Olhando pela fresta do tapume
Mário Persona (*)
Colaborador
Em conversa
com o dono de um restaurante, sugeri a ele que seria um bom negócio
vender pizza por meio da Internet. Ele estava familiarizado com o processo
de venda por telefone e, portanto, a idéia seria apenas uma expansão
na forma como os pedidos chegariam até o seu restaurante. Não
haveria a necessidade de qualquer mudança estrutural em seu negócio
ou a contratação de novos funcionários. E o investimento
seria pequeno, bem dentro do que ele poderia suportar. Haveria, isto sim,
uma nova porta de entrada para a sua pizzaria e até mesmo conveniências
impossíveis ao telefone, como permitir ao cliente montar sua própria
pizza na tela do micro.
Ele olhou para mim com uma expressão
que tinha algo de desdém e perguntou: "Mas Internet não é
esse negócio que a garotada usa?" Expliquei que a Internet era uma
ferramenta fantástica para negócios e que eu mesmo trabalhava
em uma empresa especializada em Internet.

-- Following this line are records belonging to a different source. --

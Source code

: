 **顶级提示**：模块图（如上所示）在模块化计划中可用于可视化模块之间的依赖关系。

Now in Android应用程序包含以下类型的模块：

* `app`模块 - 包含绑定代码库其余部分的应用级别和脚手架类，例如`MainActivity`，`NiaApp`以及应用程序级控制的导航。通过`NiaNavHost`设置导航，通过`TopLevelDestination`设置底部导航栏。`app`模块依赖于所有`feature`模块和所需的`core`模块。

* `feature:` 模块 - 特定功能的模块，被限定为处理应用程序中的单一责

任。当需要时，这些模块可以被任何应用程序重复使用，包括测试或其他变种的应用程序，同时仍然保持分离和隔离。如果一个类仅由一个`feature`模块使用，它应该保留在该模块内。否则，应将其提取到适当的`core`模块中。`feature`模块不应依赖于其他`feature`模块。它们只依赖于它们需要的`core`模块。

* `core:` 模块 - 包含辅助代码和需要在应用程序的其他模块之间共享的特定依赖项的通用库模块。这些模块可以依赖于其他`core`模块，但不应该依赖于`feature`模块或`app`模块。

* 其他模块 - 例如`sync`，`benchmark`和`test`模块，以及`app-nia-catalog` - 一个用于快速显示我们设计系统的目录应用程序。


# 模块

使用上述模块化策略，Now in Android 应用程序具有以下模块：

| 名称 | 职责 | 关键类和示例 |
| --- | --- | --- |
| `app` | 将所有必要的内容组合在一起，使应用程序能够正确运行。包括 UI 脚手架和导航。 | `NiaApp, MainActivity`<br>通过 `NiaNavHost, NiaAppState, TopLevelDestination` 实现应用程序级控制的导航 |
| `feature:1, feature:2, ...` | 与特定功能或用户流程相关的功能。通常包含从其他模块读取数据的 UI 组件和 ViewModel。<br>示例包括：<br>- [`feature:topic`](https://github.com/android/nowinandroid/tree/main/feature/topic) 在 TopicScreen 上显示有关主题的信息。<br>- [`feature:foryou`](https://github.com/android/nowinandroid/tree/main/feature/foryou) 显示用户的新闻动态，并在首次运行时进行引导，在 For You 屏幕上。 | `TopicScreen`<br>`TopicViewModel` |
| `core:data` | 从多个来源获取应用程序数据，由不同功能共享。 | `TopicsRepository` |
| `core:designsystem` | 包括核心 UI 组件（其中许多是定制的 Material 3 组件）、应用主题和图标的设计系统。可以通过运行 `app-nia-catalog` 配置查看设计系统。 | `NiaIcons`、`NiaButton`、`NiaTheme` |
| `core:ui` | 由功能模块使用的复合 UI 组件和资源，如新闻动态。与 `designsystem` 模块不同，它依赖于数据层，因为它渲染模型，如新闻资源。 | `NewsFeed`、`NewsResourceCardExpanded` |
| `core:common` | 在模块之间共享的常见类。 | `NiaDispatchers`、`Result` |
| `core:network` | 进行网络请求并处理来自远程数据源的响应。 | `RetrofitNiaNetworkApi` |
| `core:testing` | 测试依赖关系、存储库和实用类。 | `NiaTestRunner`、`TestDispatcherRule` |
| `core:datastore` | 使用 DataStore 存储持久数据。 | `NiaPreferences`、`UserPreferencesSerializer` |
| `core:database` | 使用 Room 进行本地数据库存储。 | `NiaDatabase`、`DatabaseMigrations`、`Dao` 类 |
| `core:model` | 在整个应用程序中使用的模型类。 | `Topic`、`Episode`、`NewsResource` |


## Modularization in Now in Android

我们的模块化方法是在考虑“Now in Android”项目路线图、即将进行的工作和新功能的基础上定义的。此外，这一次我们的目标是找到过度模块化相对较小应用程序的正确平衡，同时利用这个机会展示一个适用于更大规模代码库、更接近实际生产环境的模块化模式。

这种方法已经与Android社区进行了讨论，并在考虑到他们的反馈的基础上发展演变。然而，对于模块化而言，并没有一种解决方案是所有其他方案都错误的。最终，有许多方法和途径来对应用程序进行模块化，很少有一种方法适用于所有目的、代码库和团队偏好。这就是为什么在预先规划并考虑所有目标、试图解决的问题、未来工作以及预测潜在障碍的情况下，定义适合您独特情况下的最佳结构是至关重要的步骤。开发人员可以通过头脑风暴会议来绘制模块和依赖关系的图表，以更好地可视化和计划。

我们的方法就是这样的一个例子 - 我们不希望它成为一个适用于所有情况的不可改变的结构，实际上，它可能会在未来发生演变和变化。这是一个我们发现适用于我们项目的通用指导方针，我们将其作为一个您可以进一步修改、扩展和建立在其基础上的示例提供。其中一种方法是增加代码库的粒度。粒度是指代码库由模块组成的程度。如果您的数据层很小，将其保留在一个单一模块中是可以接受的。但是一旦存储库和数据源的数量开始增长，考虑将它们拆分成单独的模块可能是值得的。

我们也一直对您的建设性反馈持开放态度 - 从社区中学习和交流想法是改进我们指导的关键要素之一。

Enquanto ele procurava amenizar
sua opinião sobre a Internet para não ser indelicado, eu
podia ler seus pensamentos pela expressão de seu rosto. Ele bem
podia estar pensando: "Bom, um dia ele ainda vai arranjar um emprego normal
como todo mundo".
Pesquisa - O comportamento
daquele comerciante expressa bem como a maioria das empresas no Brasil
ainda enxerga a Internet. Mas não é só aqui que muitas
empresas estão ficando atrás da concorrência nesta
área. Uma pesquisa recente feita pelo Yankee Group nos Estados Unidos
demonstrou que 60% das pequenas empresas (2-99 funcionários) e 82%
das médias (100-499) já utilizam alguma forma de acesso à
Internet. Em termos de máquinas, 50% dos micros em pequenas empresas,
e 31% nas médias, estão equipadas com acesso à Internet.

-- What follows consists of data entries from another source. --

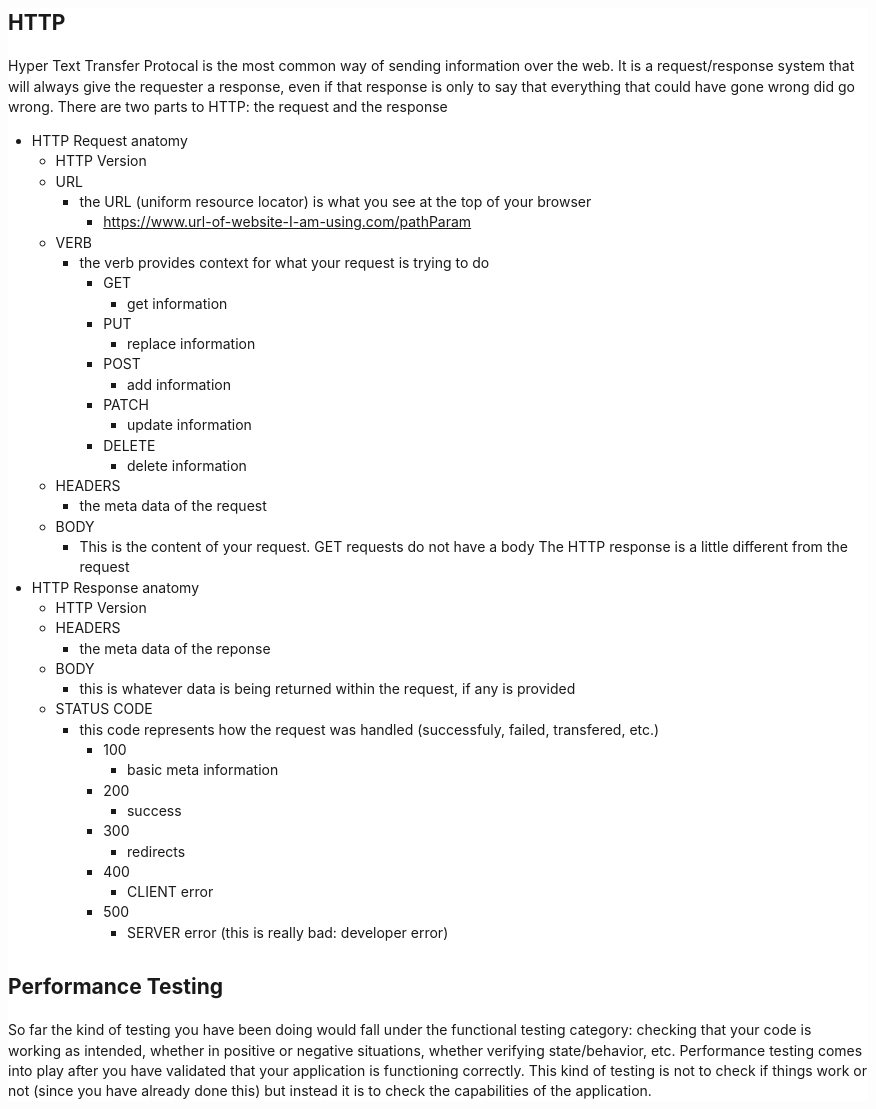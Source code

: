 ## HTTP 
Hyper Text Transfer Protocal is the most common way of sending information over the web. It is a request/response system that will always give the requester a response, even if that response is only to say that everything that could have gone wrong did go wrong. There are two parts to HTTP: the request and the response
- HTTP Request anatomy
    - HTTP Version 
    - URL
        - the URL (uniform resource locator) is what you see at the top of your browser
            - https://www.url-of-website-I-am-using.com/pathParam
    - VERB
        - the verb provides context for what your request is trying to do
            - GET
                - get information
            - PUT
                - replace information
            - POST
                - add information
            - PATCH
                - update information
            - DELETE
                - delete information
    - HEADERS
        - the meta data of the request
    - BODY
        - This is the content of your request. GET requests do not have a body
The HTTP response is a little different from the request
- HTTP Response anatomy
    - HTTP Version
    - HEADERS
        - the meta data of the reponse
    - BODY
        - this is whatever data is being returned within the request, if any is provided
    - STATUS CODE
        - this code represents how the request was handled (successfuly, failed, transfered, etc.)
            - 100
                - basic meta information
            - 200
                - success
            - 300
                - redirects
            - 400
                - CLIENT error
            - 500
                - SERVER error (this is really bad: developer error)
## Performance Testing
So far the kind of testing you have been doing would fall under the functional testing category: checking that your code is working as intended, whether in positive or negative situations, whether verifying state/behavior, etc. Performance testing comes into play after you have validated that your application is functioning correctly. This kind of testing is not to check if things work or not (since you have already done this) but instead it is to check the capabilities of the application.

Chris Gwynn, analista de Estratégias
de Marketing do Yankee Group, identifica um processo de três
fases nas empresas - conexão com a Internet, conectividade com clientes
e comércio eletrônico. Mais de dois terços das empresas
pesquisadas ainda não haviam dado o passo em direção
à segunda fase, de conectividade com seus clientes.
O problema, porém, é
mais de ordem cultural e estratégica do que tecnológica.
As soluções existem e a tecnologia caminha a passos largos
para melhorar cada vez mais a velocidade de acesso e navegação
na Internet. Paralelamente, muitas empresas com visão de negócio
já estão há algum tempo utilizando a Internet como
forma de reduzir seus custos operacionais e aumentar a sua lucratividade.
O tapume - O cenário
se assemelha mais a um enorme tapume, desses que escondem a construção
de um moderno shopping center. Se olharmos por uma fresta, veremos
uma atividade febril do outro lado. Empresas de visão que nesta
guinada de século constróem rapidamente uma estrutura de
tecnologia da informação que as coloca na arena da competitividade,
equipadas com os novos conceitos e formas de se trabalhar, comunicar e
negociar. Os que se dão conta de que a Internet é uma realidade,
deixam de ser meros observadores de fresta de tapume. Esses arregaçam
as mangas e direcionam seus esforços no sentido de abocanhar uma
fatia generosa desse novo mercado.
Todavia, a reação de
muitos empresários brasileiros ainda se assemelha à do dono
do restaurante. Uma sobrancelha levantada, um meio sorriso no canto da
boca e a incredulidade de quem diz: "Negócios pela Internet? Ele
deve estar brincando!" Mas não será uma reação
nova. Ela já foi encontrada em um passado recente entre aqueles
que encaravam os primeiros microcomputadores como meros videogames.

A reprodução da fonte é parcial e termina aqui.